Identifications were performed using a RPLC-HRMS system (WATERS ALLIANCES UPLC SYNAPT G2-S) in positive electrospray ionization with a m/z range of 50 to 3,000. High resolution mass spectra were recorded with a ZQ spectrometer fitted with Micromass Q-Tof spectrometer operating at capillary voltage of 3 kV and cone voltage of 30 V, using phosphoric acid as an internal standard. MASSLYNX software (version V4.1) was used for instrument control and data processing. Separations were carried out using a 150 × 2.1 mm KINETEX 2.6 μm EVO C18 100 Å reverse stationary phase, operating at 30 °C with a constant flow rate of 0.5 mL/min. Compounds were separated using linear gradient and isocratic systems of ultrapure water (0.055 μS/cm) and acetonitrile HPLC grade containing 0.1% formic acid (0 to 20% acetonitrile in 3 min followed by an isocratic elution with 20% acetonitrile for 17 min, followed by 20 to 50% acetonitrile in 12 min and 50 to 100% acetonitrile in 0.1 min). Analysed samples consist of ASMPOS, ASMWOS (50 mg/L each) and a chemical standard of uroporphyrin I dihydrochloride (SANTA CRUZ BIOTECHNOLOGY, batch H1219), dissolved in 1 M aqueous HCl. A blank of 10 μL of 1 M aqueous HCl was injected before each sample (10 μL injected).

Identification of uroporphyrin in mantle edge epithelium by RPLC-HRMS

Freeze-dried tissues (MEE and viscera, 1 g each) were crushed in a mortar and homogenized in 1 M aqueous HCl under magnetic stirring (1:20 wt./V, 60 min, 700 RPM). The acidic extracts, namely ASMMEE and ASMVOT, were obtained after filtration on a glass sintered filter (POR 4) filled with Fontainebleau sand. The identification of uroporphyrin and chlorophyll catabolites were achieved using RPLC-HRMS previously described. A blank of 10 μL of 1 M aqueous HCl was injected before each sample analysis in order to avoid-cross-contamination (10 μL injected).

Concentration of shell porphyrins by precipitation with hydrofluoric acid (HF)
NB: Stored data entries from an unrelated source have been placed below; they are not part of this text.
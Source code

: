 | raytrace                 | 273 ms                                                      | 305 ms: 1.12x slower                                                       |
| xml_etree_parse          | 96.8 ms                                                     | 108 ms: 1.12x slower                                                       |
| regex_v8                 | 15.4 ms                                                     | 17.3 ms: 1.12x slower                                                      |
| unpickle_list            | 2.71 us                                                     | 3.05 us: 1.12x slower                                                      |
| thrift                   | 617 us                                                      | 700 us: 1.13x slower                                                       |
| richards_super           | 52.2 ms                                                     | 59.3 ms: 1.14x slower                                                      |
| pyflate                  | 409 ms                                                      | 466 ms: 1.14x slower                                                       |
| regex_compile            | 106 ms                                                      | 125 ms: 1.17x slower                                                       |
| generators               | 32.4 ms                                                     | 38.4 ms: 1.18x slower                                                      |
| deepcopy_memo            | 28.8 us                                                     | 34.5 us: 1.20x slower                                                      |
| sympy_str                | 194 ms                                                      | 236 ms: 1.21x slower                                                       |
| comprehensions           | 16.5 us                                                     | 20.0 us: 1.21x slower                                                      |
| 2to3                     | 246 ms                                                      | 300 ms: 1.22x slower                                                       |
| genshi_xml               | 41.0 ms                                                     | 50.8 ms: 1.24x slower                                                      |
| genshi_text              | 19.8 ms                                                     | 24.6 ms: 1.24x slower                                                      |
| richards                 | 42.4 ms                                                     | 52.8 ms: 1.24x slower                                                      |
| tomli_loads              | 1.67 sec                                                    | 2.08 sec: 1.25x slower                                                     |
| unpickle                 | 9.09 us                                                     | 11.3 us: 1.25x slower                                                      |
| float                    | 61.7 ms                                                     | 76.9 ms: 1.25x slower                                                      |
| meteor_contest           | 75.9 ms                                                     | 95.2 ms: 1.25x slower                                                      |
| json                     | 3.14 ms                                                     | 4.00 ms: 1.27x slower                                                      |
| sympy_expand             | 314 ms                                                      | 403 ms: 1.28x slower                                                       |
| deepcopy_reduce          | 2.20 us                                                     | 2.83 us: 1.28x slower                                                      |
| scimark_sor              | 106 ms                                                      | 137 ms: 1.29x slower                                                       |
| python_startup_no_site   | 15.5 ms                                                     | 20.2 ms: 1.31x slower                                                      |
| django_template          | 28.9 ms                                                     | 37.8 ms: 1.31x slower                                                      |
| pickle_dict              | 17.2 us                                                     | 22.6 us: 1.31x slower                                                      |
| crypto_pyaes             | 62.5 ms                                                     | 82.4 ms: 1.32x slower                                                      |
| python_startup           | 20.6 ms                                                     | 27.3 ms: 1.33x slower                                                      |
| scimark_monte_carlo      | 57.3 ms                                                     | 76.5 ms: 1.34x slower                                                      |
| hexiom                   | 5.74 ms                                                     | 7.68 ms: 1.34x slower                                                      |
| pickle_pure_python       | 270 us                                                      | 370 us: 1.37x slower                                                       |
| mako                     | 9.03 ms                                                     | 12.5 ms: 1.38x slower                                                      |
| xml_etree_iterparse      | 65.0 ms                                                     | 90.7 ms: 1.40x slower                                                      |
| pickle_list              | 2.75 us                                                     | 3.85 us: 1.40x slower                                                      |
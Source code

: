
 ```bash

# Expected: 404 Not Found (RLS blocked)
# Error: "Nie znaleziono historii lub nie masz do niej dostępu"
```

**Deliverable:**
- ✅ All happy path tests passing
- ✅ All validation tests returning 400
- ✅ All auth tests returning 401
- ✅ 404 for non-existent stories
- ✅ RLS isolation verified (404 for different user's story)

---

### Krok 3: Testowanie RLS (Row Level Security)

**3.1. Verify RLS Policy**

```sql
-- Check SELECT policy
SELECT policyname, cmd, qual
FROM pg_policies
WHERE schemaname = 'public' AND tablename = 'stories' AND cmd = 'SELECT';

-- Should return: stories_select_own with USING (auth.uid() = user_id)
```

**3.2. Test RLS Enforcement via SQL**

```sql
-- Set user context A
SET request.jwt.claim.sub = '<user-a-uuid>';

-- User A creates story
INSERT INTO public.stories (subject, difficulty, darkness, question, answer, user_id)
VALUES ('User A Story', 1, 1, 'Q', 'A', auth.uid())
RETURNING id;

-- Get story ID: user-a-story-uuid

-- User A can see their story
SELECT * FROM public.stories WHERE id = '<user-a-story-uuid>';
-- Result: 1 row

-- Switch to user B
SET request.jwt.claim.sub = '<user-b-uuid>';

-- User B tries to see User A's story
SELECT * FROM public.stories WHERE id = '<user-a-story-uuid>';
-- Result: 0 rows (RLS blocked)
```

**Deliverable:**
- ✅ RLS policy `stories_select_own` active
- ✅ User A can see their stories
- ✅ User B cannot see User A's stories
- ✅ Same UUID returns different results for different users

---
Concentration of ASMPOS was conducted by first reducing the volume to approximately 125 mL by evaporation (16 mbar, 35 °C) followed by the addition of 27.6 M aqueous HF in excess. After 30 min under gentle stirring, the sample was centrifuged (20 min, 4,400 RPM). The supernatant was then concentrated to dryness (atmospheric pressure for 7 days at 25 °C in the dark followed by vacuum evaporation at 35 °C). The solid residue was suspended in ultrapure water (40 mL, 0.055 μS/cm), stirred with a vortex stirrer and centrifuged (20 min, 4,400 RPM). The solid material resulting from centrifugation was washed a second time with ultrapure water (15 mL, 0.055 μS/cm) and freeze-dried (extraction yield of 0.1%). The entire process was also applied to ASMAMS (extraction yield of 0.004%). The extracts were stored in the dark at 4 °C until RPLC-HRMS analysis previously described and tandem mass fragmentation with 10 μL samples (10 mg/mL in 1 M aqueous HCl).

Chemical confirmation of uroporphyrin I by NMR spectroscopy

Purification of major porphyrins found in concentrated ASMPOS was carried out on a semi-preparative UHPLC-DAD system in the UV–vis range of 200–800 nm (THERMO SCIENTIFIC DIONEX ULTIMATE 3,000). Separation was performed using a 250 × 10 mm KINETEX 5 μm C18 100 Å reverse stationary phase, operating at 25 °C with a constant flow rate of 2.0 mL/min. Isolation was performed using four gradients, followed by an isocratic elution and a final gradient system of ultrapure water (0.055 μS/cm) and acetonitrile HPLC grade containing 0.1% formic acid (0 to 27% acetonitrile in 3.5 min followed by 27 to 35% acetonitrile in 14.5 min, followed by 35 to 50% acetonitrile in 1 min, followed by 50 to 80% acetonitrile in 2 min; isocratic elution was conducted with 80% acetonitrile in 1 min and the final gradient system with 80 to 100% acetonitrile in 5 min). Sufficient amount of uroporphyrin was collected and freeze-dried. The isolated uroporphyrin and the chemical standard of uroporphyrin I (1 mg) were dissolved in 600 μL of DMSO-d6 (SIGMA-ALDRICH). 1H spectra were recorded from -5 to + 13 ppm (64 scans, BRUKER AVANCE III HD 400 MHz).